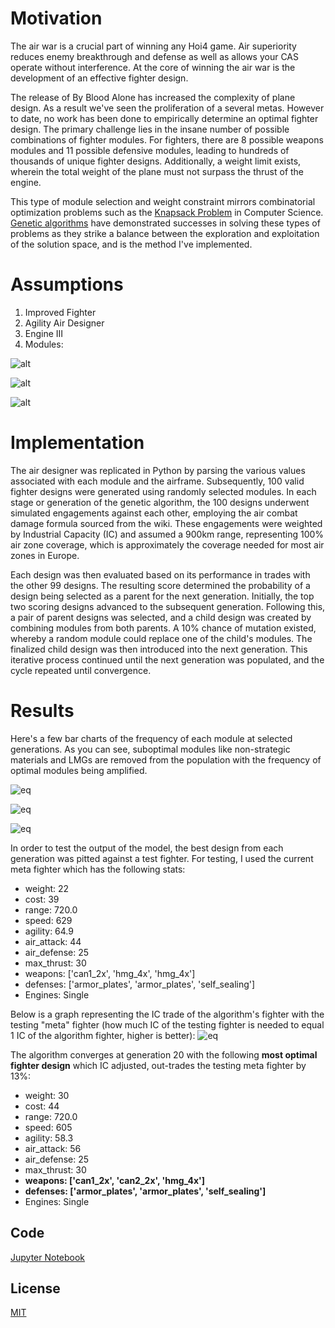 # Motivation

The air war is a crucial part of winning any Hoi4 game. Air superiority reduces enemy breakthrough and defense as well as allows your CAS operate without interference. At the core of winning the air war is the development of an effective fighter design.

The release of By Blood Alone has increased the complexity of plane design. As a result we've seen the proliferation of a several metas. However to date, no work has been done to empirically determine an optimal fighter design. The primary challenge lies in the insane number of possible combinations of fighter modules. For fighters, there are 8 possible weapons modules and 11 possible defensive modules, leading to hundreds of thousands of unique fighter designs. Additionally, a weight limit exists, wherein the total weight of the plane must not surpass the thrust of the engine. 

This type of module selection and weight constraint mirrors combinatorial optimization problems such as the [Knapsack Problem](https://en.wikipedia.org/wiki/Knapsack_problem) in Computer Science. [Genetic algorithms](https://en.wikipedia.org/wiki/Genetic_algorithm) have demonstrated successes in solving these types of problems as they strike a balance between the exploration and exploitation of the solution space, and is the method I've implemented.

# Assumptions
1. Improved Fighter
2. Agility Air Designer
3. Engine III
4. Modules:

![alt](https://github.com/randymi01/hoi4-genetic-algo/blob/main/image-3.png?raw=true)

![alt](https://github.com/randymi01/hoi4-genetic-algo/blob/main/image-5.png?raw=true)

![alt](https://github.com/randymi01/hoi4-genetic-algo/blob/main/image-4.png?raw=true)

# Implementation
The air designer was replicated in Python by parsing the various values associated with each module and the airframe. Subsequently, 100 valid fighter designs were generated using randomly selected modules. In each stage or generation of the genetic algorithm, the 100 designs underwent simulated engagements against each other, employing the air combat damage formula sourced from the wiki. These engagements were weighted by Industrial Capacity (IC) and assumed a 900km range, representing 100% air zone coverage, which is approximately the coverage needed for most air zones in Europe.

Each design was then evaluated based on its performance in trades with the other 99 designs. The resulting score determined the probability of a design being selected as a parent for the next generation. Initially, the top two scoring designs advanced to the subsequent generation. Following this, a pair of parent designs was selected, and a child design was created by combining modules from both parents. A 10% chance of mutation existed, whereby a random module could replace one of the child's modules. The finalized child design was then introduced into the next generation. This iterative process continued until the next generation was populated, and the cycle repeated until convergence.

# Results
Here's a few bar charts of the frequency of each module at selected generations. As you can see, suboptimal modules like non-strategic materials and LMGs are removed from the population with the frequency of optimal modules being amplified.

![eq](https://github.com/randymi01/hoi4-genetic-algo/blob/main/Equipment_Distribution_1.png?raw=true)

![eq](https://github.com/randymi01/hoi4-genetic-algo/blob/main/Equipment_Distribution_10.png?raw=true)

![eq](https://github.com/randymi01/hoi4-genetic-algo/blob/main/Equipment_Distribution_30.png?raw=true)

In order to test the output of the model, the best design from each generation was pitted against a test fighter. For testing, I used the current meta fighter which has the following stats:

* weight: 22
* cost: 39
* range: 720.0
* speed: 629
* agility: 64.9
* air_attack: 44
* air_defense: 25
* max_thrust: 30
* weapons: ['can1_2x', 'hmg_4x', 'hmg_4x']
* defenses: ['armor_plates', 'armor_plates', 'self_sealing']
* Engines: Single 

Below is a graph representing the IC trade of the algorithm's fighter with the testing "meta" fighter (how much IC of the testing fighter is needed to equal 1 IC of the algorithm fighter, higher is better): 
![eq](https://github.com/randymi01/hoi4-genetic-algo/blob/main/Test_Plane_Performance.png?raw=true)

The algorithm converges at generation 20 with the following **most optimal fighter design** which IC adjusted, out-trades the testing meta fighter by 13%:

* weight: 30
* cost: 44
* range: 720.0
* speed: 605
* agility: 58.3
* air_attack: 56
* air_defense: 25
* max_thrust: 30
* **weapons: ['can1_2x', 'can2_2x', 'hmg_4x']**
* **defenses: ['armor_plates', 'armor_plates', 'self_sealing']**
* Engines: Single


## Code
[Jupyter Notebook](https://github.com/randymi01/hoi4-genetic-algo/blob/main/main.ipynb)


## License

[MIT](https://choosealicense.com/licenses/mit/)
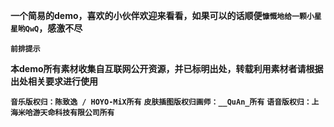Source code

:**一个简易的demo，喜欢的小伙伴欢迎来看看，如果可以的话顺便`慷慨地给一颗小星星哟QwQ`，感激不尽**

**`前排提示`**

**本demo所有素材收集自互联网公开资源，并已标明出处，转载利用素材者请根据出处相关要求进行使用**

**`音乐版权归：陈致逸 / HOYO-MiX所有`**
**`皮肤插图版权归画师：__QuAn_所有`**
**`语音版权归：上海米哈游天命科技有限公司所有`**
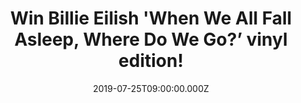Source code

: ---
campaign-uuid: "c-9f27e49d-a944-416a-9b95-c7c2c4f24d3a"
type: "Competition"
category: "Music"
date: "2019-07-25T09:00:00.000Z"
end-date: "2019-08-25T09:00:00.000Z"
disable-form: false
is_promoted: false
has_entry_page: true
title: "Win Billie Eilish 'When We All Fall Asleep, Where Do We Go?’ vinyl edition!"
competition-description: "<p>Billie Eilish's meteoric rise to global stardom has been\
  \ nothing short of phenomenal and arguably unparalleled to date. Since her 'ocean\
  \ eyes' debut, Billie has quietly, yet unapologetically infiltrated the forefront\
  \ of pop. We are giving away her amazing album ‘When We All Fall Asleep, Where Do\
  \ We Go?’ on vinyl edition to one lucky member.</p>\n<p>Want to hear it first? Click\
  \ below for a chance to win.</p>\n"
hero-header: "Win Billie Eilish 'When We All Fall Asleep, Where Do We Go?’ vinyl edition!"
terms-confirmation: "N/A"
banner-img: "https://assets.expresslyapp.com/asset-19ec5347-636c-494a-aeba-9be8b9b3db86.jpg"
logo-left-href: "http://club.expressly.io"
logo-left-image: "https://assets.expresslyapp.com/asset-c673751c-07d5-49be-924f-a9005db4e4ed.jpg"
logo-left-title: "Expressly Club"
bg-image-hero: "https://assets.expresslyapp.com/asset-ef3bfff8-7cfe-4a2c-9309-0d97f0b719fa.jpg"
bg-image-first: "https://assets.expresslyapp.com/asset-096ebf61-347f-46bf-ba38-c5036b72f7ad.jpg"
section1-content: "<p>Thanks to a growing legion of loyal followers across the globe,\
  \ an EP that has sat in the Billboard Top 200 for more than 18 months, more than\
  \ 5 billion combined streams globally, and tours that have sold out consecutively\
  \ around the world.</p>\n<p>Bad Guy, When The Party Is Over, Goodbye… are some of\
  \ the hits you could find in her incredible album. If can’t wait to hear it, think\
  \ no more and enter below for a chance to win it now.</p>\n<p>Good luck!</p>\n"
entry-title: "Win Billie Eilish 'When We All Fall Asleep, Where Do We Go?’ vinyl edition!"
entry-content: "<p>Enter the draw to win Billie Eilish 'When We All Fall Asleep, Where\
  \ Do We Go?’ vinyl edition by completing the form below before 23:59 on the 25th\
  \ of August 2019.</p>\n"
has-winner: false
prize-description: "Billie Eilish 'When We All Fall Asleep, Where Do We Go?’ vinyl\
  \ edition."
special-conditions: "Multiple entries are allowed up to one every day.\r\n\r\nThis\
  \ competition is also available on: http://aaa.nme.com/competitons/billie-eilish-album-vinyl-edition"
country-restrictions:
- "GB"
---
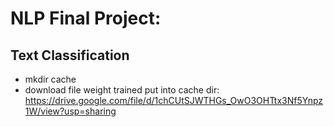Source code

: # NLP Final Project:
## Text Classification

- mkdir cache
- download file weight trained put into cache dir: https://drive.google.com/file/d/1chCUtSJWTHGs_OwO3OHTtx3Nf5Ynpz1W/view?usp=sharing
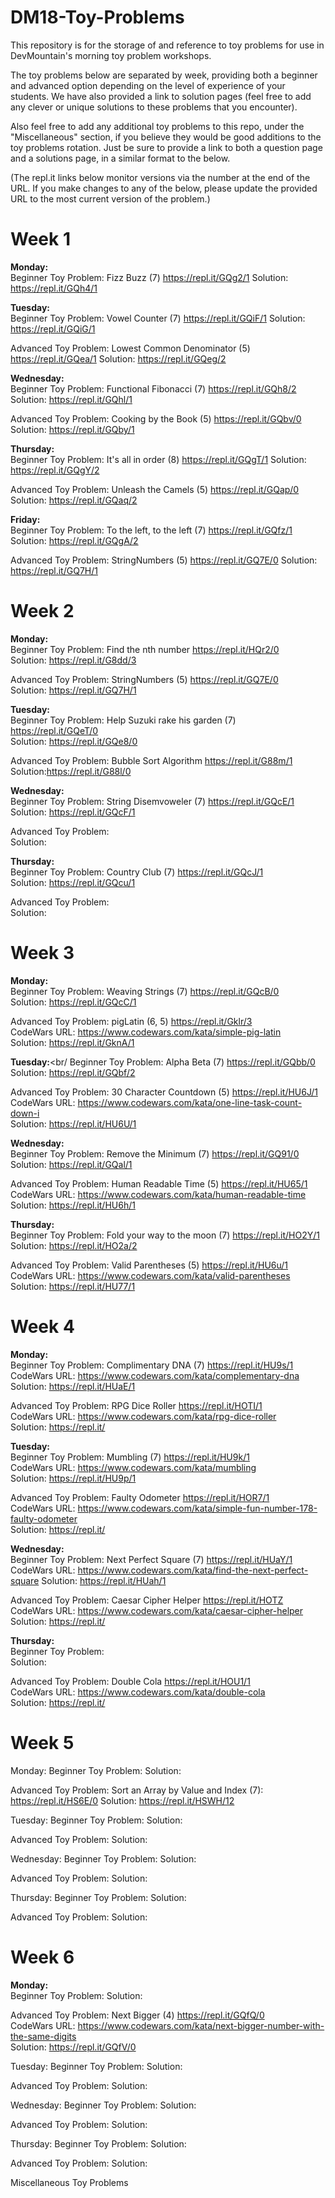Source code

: <h1>DM18-Toy-Problems</h1>

This repository is for the storage of and reference to toy problems for use in DevMountain's morning toy problem workshops.

The toy problems below are separated by week, providing both a beginner and advanced option depending on the level of experience of your students. We have also provided a link to solution pages (feel free to add any clever or unique solutions to these problems that you encounter).

Also feel free to add any additional toy problems to this repo, under the "Miscellaneous" section, if you believe they would be good additions to the toy problems rotation. Just be sure to provide a link to both a question page and a solutions page, in a similar format to the below.

(The repl.it links below monitor versions via the number at the end of the URL. If you make changes to any of the below, please update the provided URL to the most current version of the problem.)

<h1>Week 1</h1>

**Monday:**</br>
Beginner Toy Problem: Fizz Buzz (7) https://repl.it/GQg2/1
Solution: https://repl.it/GQh4/1



**Tuesday:**<br/>
Beginner Toy Problem: Vowel Counter (7) https://repl.it/GQiF/1
Solution: https://repl.it/GQiG/1

Advanced Toy Problem: Lowest Common Denominator (5) https://repl.it/GQea/1
Solution: https://repl.it/GQeg/2

**Wednesday:**<br/>
Beginner Toy Problem: Functional Fibonacci (7) https://repl.it/GQh8/2
Solution: https://repl.it/GQhl/1

Advanced Toy Problem: Cooking by the Book (5) https://repl.it/GQbv/0
Solution: https://repl.it/GQby/1

**Thursday:**<br/>
Beginner Toy Problem: It's all in order (8) https://repl.it/GQgT/1
Solution: https://repl.it/GQgY/2

Advanced Toy Problem: Unleash the Camels (5) https://repl.it/GQap/0
Solution: https://repl.it/GQaq/2

**Friday:**<br/>
Beginner Toy Problem: To the left, to the left (7) https://repl.it/GQfz/1
Solution: https://repl.it/GQgA/2

Advanced Toy Problem: StringNumbers (5) https://repl.it/GQ7E/0
Solution: https://repl.it/GQ7H/1

<h1>Week 2</h1>

**Monday:**<br/>
Beginner Toy Problem: Find the nth number https://repl.it/HQr2/0<br/>
Solution: https://repl.it/G8dd/3<br/>

Advanced Toy Problem: StringNumbers (5) https://repl.it/GQ7E/0<br/>
Solution: https://repl.it/GQ7H/1<br/>

**Tuesday:**<br/>
Beginner Toy Problem: Help Suzuki rake his garden (7) https://repl.it/GQeT/0<br/>
Solution: https://repl.it/GQe8/0<br/>

Advanced Toy Problem: Bubble Sort Algorithm https://repl.it/G88m/1<br/>
Solution:https://repl.it/G88l/0<br/>

**Wednesday:**<br/>
Beginner Toy Problem: String Disemvoweler (7) https://repl.it/GQcE/1<br/>
Solution: https://repl.it/GQcF/1<br/>

Advanced Toy Problem:<br/>
Solution:<br/>

**Thursday:**<br/>
Beginner Toy Problem: Country Club (7) https://repl.it/GQcJ/1<br/>
Solution: https://repl.it/GQcu/1<br/>

Advanced Toy Problem:<br/>
Solution:<br/>

<h1>Week 3</h1>

**Monday:**<br/>
Beginner Toy Problem: Weaving Strings (7) https://repl.it/GQcB/0<br/>
Solution: https://repl.it/GQcC/1<br/>

Advanced Toy Problem: pigLatin (6, 5) https://repl.it/Gklr/3<br/>
CodeWars URL: https://www.codewars.com/kata/simple-pig-latin<br/>
Solution: https://repl.it/GknA/1<br/>

**Tuesday:**<br/
Beginner Toy Problem: Alpha Beta (7) https://repl.it/GQbb/0<br/>
Solution: https://repl.it/GQbf/2<br/>

Advanced Toy Problem: 30 Character Countdown (5) https://repl.it/HU6J/1<br/>
CodeWars URL: https://www.codewars.com/kata/one-line-task-count-down-i<br/>
Solution: https://repl.it/HU6U/1<br/>

**Wednesday:**<br/>
Beginner Toy Problem: Remove the Minimum (7) https://repl.it/GQ91/0<br/>
Solution: https://repl.it/GQal/1<br/>

Advanced Toy Problem: Human Readable Time (5) https://repl.it/HU65/1<br/>
CodeWars URL: https://www.codewars.com/kata/human-readable-time<br/>
Solution: https://repl.it/HU6h/1<br/>

**Thursday:**<br/>
Beginner Toy Problem: Fold your way to the moon (7) https://repl.it/HO2Y/1<br/>
Solution: https://repl.it/HO2a/2<br/>

Advanced Toy Problem: Valid Parentheses (5) https://repl.it/HU6u/1 <br/>
CodeWars URL: https://www.codewars.com/kata/valid-parentheses<br/>
Solution: https://repl.it/HU77/1<br/>

<h1>Week 4</h1>

**Monday:** <br />
Beginner Toy Problem: Complimentary DNA (7) https://repl.it/HU9s/1<br/>
CodeWars URL: https://www.codewars.com/kata/complementary-dna <br/>
Solution: https://repl.it/HUaE/1<br/>

Advanced Toy Problem: RPG Dice Roller https://repl.it/HOTI/1<br />
CodeWars URL: https://www.codewars.com/kata/rpg-dice-roller<br />
Solution: https://repl.it/<br/>

**Tuesday:** <br />
Beginner Toy Problem: Mumbling (7) https://repl.it/HU9k/1 <br/>
CodeWars URL: https://www.codewars.com/kata/mumbling <br/>
Solution: https://repl.it/HU9p/1 <br/>

Advanced Toy Problem: Faulty Odometer https://repl.it/HOR7/1<br />
CodeWars URL: https://www.codewars.com/kata/simple-fun-number-178-faulty-odometer<br/>
Solution: https://repl.it/<br/>

**Wednesday:** <br />
Beginner Toy Problem: Next Perfect Square (7) https://repl.it/HUaY/1 <br />
CodeWars URL: https://www.codewars.com/kata/find-the-next-perfect-square
Solution: https://repl.it/HUah/1

Advanced Toy Problem: Caesar Cipher Helper https://repl.it/HOTZ<br />
CodeWars URL: https://www.codewars.com/kata/caesar-cipher-helper<br/>
Solution: https://repl.it/

**Thursday:** <br />
Beginner Toy Problem: <br />
Solution:

Advanced Toy Problem: Double Cola https://repl.it/HOU1/1<br />
CodeWars URL: https://www.codewars.com/kata/double-cola<br/>
Solution: https://repl.it/


<h1>Week 5</h1>

Monday:
Beginner Toy Problem:
Solution:

Advanced Toy Problem: Sort an Array by Value and Index (7): https://repl.it/HS6E/0
Solution: https://repl.it/HSWH/12

Tuesday:
Beginner Toy Problem:
Solution:

Advanced Toy Problem:
Solution:

Wednesday:
Beginner Toy Problem:
Solution:

Advanced Toy Problem:
Solution:

Thursday:
Beginner Toy Problem:
Solution:

Advanced Toy Problem:
Solution:

<h1>Week 6</h1>

**Monday:**<br/>
Beginner Toy Problem:
Solution:

Advanced Toy Problem: Next Bigger (4) https://repl.it/GQfQ/0 <br/>
CodeWars URL: https://www.codewars.com/kata/next-bigger-number-with-the-same-digits <br/>
Solution: https://repl.it/GQfV/0 <br/>

Tuesday:
Beginner Toy Problem:
Solution:

Advanced Toy Problem:
Solution:

Wednesday:
Beginner Toy Problem:
Solution:

Advanced Toy Problem:
Solution:

Thursday:
Beginner Toy Problem:
Solution:

Advanced Toy Problem:
Solution:

Miscellaneous Toy Problems
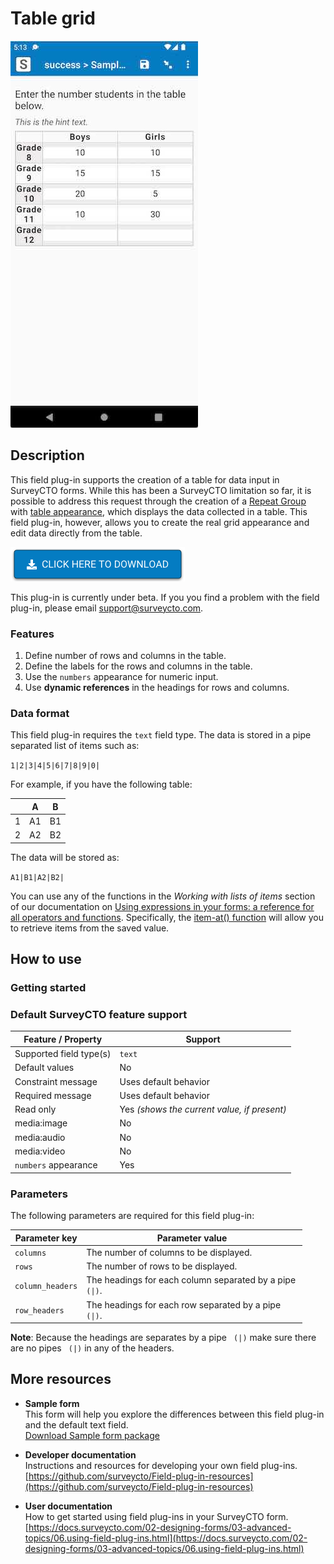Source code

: # Table grid

![Default appearance for the 'table-grid' field plug-in](extras/tablegrid.png)

## Description

This field plug-in supports the creation of a table for data input in SurveyCTO forms. While this has been a SurveyCTO limitation so far, it is possible to address this request through the creation of a [Repeat Group](https://docs.surveycto.com/02-designing-forms/01-core-concepts/06.groups.html) with [table appearance](https://www.surveycto.com/videos/paper-to-digital-tables/), which displays the data collected in a table. This field plug-in, however, allows you to create the real grid appearance and edit data directly from the table.

[![Download now](extras/download-button.png)](https://github.com/surveycto/table-grid/raw/master/table-grid.fieldplugin.zip)

This plug-in is currently under beta. If you you find a problem with the field plug-in, please email support@surveycto.com.

### Features

1. Define number of rows and columns in the table.
1. Define the labels for the rows and columns in the table.
1. Use the `numbers` appearance for numeric input.
1. Use **dynamic references** in the headings for rows and columns. 

### Data format

This field plug-in requires the `text` field type.
The data is stored in a pipe separated list of items such as: 

`1|2|3|4|5|6|7|8|9|0|`

For example, if you have the following table: 

| | A | B |
| --- | --- | --- |
| 1 | A1 | B1 |
| 2 | A2 | B2 |

The data will be stored as:

`A1|B1|A2|B2|`

You can use any of the functions in the *Working with lists of items* section of our documentation on [Using expressions in your forms: a reference for all operators and functions](https://docs.surveycto.com/02-designing-forms/01-core-concepts/09.expressions.html). Specifically, the [item-at() function](https://docs.surveycto.com/02-designing-forms/01-core-concepts/09.expressions.html#Help_Forms_item-at) will allow you to retrieve items from the saved value.  


## How to use

### Getting started


### Default SurveyCTO feature support

| Feature / Property | Support |
| --- | --- |
| Supported field type(s) | `text`|
| Default values | No |
| Constraint message | Uses default behavior |
| Required message | Uses default behavior |
| Read only | Yes *(shows the current value, if present)* |
| media:image | No |
| media:audio | No |
| media:video | No |
| `numbers` appearance | Yes |

### Parameters

The following parameters are required for this field plug-in:

| Parameter key | Parameter value |
| --- | --- |
| `columns` | The number of columns to be displayed. |
| `rows` | The number of rows to be displayed. |
| `column_headers` | The headings for each column separated by a pipe <code> (&#124;)</code>. |
| `row_headers`| The headings for each row separated by a pipe <code> (&#124;)</code>.|

**Note**: Because the headings are separates by a pipe <code> (&#124;)</code> make sure there are no pipes <code> (&#124;)</code> in any of the headers. 

## More resources

* **Sample form**  
This form will help you explore the differences between this field plug-in and the default text field.  
[Download Sample form package](https://github.com/surveycto/baseline-text/raw/master/extras/test-form/test-form-package.zip)  

* **Developer documentation**  
Instructions and resources for developing your own field plug-ins.  
[https://github.com/surveycto/Field-plug-in-resources](https://github.com/surveycto/Field-plug-in-resources)

* **User documentation**  
How to get started using field plug-ins in your SurveyCTO form.  
[https://docs.surveycto.com/02-designing-forms/03-advanced-topics/06.using-field-plug-ins.html](https://docs.surveycto.com/02-designing-forms/03-advanced-topics/06.using-field-plug-ins.html)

## Exercise
Pull every line containing "hero" out of the data above.

## Output
hero-header: "Win Billie Eilish 'When We All Fall Asleep, Where Do We Go?’ vinyl edition!"
bg-image-hero: "https://assets.expresslyapp.com/asset-ef3bfff8-7cfe-4a2c-9309-0d97f0b719fa.jpg"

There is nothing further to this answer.